• What to work on: Report all lines below with the word "dagger".
Available records: Begin
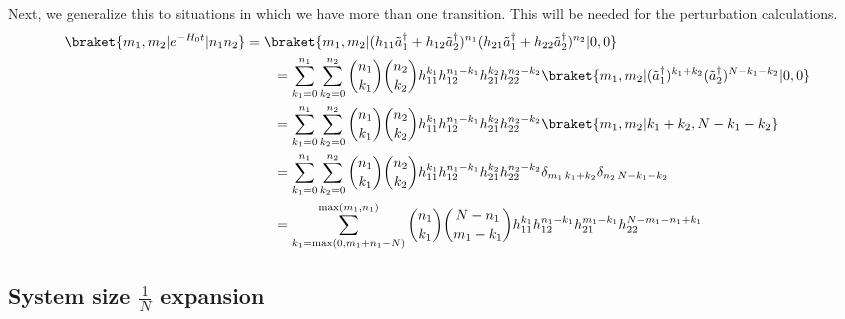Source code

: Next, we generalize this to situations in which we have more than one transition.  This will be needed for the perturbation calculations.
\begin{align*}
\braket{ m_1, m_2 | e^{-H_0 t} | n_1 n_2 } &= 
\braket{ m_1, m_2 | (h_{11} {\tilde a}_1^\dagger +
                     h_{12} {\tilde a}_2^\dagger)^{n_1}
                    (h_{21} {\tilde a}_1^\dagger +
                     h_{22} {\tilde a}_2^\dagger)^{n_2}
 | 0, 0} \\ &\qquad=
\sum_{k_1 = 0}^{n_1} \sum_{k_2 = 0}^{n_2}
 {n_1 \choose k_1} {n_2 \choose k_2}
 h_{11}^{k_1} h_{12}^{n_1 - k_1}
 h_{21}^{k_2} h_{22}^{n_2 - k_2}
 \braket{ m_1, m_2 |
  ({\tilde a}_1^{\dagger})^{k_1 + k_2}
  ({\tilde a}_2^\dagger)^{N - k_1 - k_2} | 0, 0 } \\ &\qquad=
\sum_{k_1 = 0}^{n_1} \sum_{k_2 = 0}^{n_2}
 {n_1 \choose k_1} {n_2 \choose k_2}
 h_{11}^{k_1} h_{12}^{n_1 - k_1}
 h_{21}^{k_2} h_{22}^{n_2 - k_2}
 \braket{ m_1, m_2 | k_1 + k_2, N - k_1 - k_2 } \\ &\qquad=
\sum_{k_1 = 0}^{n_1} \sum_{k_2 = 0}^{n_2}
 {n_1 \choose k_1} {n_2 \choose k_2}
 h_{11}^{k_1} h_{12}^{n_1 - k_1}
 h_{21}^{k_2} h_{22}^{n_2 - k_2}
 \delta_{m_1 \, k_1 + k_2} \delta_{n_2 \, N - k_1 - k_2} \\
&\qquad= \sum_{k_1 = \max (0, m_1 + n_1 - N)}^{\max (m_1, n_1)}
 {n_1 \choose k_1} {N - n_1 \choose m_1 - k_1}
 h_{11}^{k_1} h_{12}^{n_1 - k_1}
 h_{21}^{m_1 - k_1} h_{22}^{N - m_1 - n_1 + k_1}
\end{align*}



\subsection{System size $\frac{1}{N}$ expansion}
Available records: End
Available records: Begin
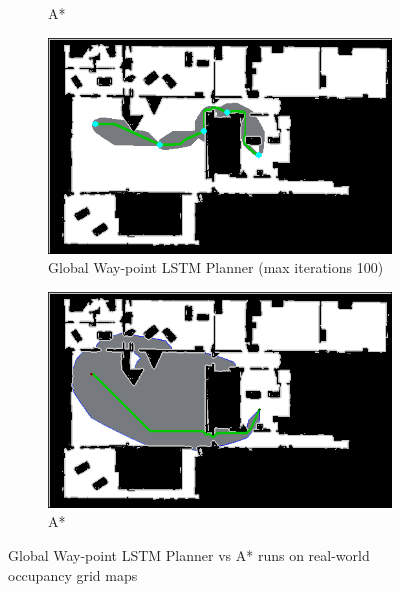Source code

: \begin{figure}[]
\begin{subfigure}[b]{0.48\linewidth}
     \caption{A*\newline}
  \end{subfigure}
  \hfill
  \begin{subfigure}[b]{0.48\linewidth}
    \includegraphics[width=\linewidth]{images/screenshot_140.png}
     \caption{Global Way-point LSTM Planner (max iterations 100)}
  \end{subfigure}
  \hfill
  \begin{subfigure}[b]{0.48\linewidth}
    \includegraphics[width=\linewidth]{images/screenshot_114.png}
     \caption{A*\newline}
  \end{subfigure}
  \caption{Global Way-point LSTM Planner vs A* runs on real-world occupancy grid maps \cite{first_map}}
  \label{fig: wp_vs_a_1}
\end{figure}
Available records: End
Available records: Begin
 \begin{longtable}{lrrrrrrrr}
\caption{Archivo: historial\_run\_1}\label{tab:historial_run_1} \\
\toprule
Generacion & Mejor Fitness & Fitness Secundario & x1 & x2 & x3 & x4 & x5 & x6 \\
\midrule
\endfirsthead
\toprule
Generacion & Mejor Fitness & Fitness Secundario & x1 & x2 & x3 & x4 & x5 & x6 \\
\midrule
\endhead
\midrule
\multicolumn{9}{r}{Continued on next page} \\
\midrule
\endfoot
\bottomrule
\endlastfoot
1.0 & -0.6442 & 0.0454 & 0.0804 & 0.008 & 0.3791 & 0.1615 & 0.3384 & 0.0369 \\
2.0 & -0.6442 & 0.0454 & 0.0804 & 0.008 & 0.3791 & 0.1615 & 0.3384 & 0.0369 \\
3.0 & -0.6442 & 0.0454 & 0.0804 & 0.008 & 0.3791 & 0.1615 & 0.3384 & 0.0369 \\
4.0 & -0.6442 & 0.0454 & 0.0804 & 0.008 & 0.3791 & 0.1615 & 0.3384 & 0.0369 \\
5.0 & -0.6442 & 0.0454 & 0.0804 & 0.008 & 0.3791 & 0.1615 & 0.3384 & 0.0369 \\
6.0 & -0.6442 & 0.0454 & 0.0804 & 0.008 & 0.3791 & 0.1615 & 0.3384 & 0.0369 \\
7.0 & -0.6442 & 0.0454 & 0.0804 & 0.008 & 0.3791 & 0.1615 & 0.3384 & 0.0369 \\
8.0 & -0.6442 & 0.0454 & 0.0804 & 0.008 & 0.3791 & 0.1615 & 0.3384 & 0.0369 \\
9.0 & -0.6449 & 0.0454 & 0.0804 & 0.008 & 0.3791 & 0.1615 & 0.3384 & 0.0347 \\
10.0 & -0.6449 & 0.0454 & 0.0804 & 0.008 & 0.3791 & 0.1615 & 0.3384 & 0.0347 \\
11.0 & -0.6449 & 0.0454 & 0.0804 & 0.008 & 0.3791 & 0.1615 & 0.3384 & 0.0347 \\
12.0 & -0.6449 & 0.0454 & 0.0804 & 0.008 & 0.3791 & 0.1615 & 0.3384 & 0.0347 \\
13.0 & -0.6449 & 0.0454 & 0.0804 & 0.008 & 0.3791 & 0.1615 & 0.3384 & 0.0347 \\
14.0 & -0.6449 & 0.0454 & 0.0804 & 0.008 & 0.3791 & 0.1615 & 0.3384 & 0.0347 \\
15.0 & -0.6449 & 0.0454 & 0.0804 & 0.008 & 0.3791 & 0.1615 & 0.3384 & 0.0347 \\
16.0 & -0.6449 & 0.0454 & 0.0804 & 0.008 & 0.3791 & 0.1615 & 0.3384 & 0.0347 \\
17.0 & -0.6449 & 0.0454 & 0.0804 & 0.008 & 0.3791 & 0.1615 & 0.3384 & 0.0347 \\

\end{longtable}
Available records: End
• Response to the task:
\braket{ m_1, m_2 | (h_{11} {\tilde a}_1^\dagger +
                     h_{12} {\tilde a}_2^\dagger)^{n_1}
                    (h_{21} {\tilde a}_1^\dagger +
                     h_{22} {\tilde a}_2^\dagger)^{n_2}
  ({\tilde a}_1^{\dagger})^{k_1 + k_2}
  ({\tilde a}_2^\dagger)^{N - k_1 - k_2} | 0, 0 } \\ &\qquad=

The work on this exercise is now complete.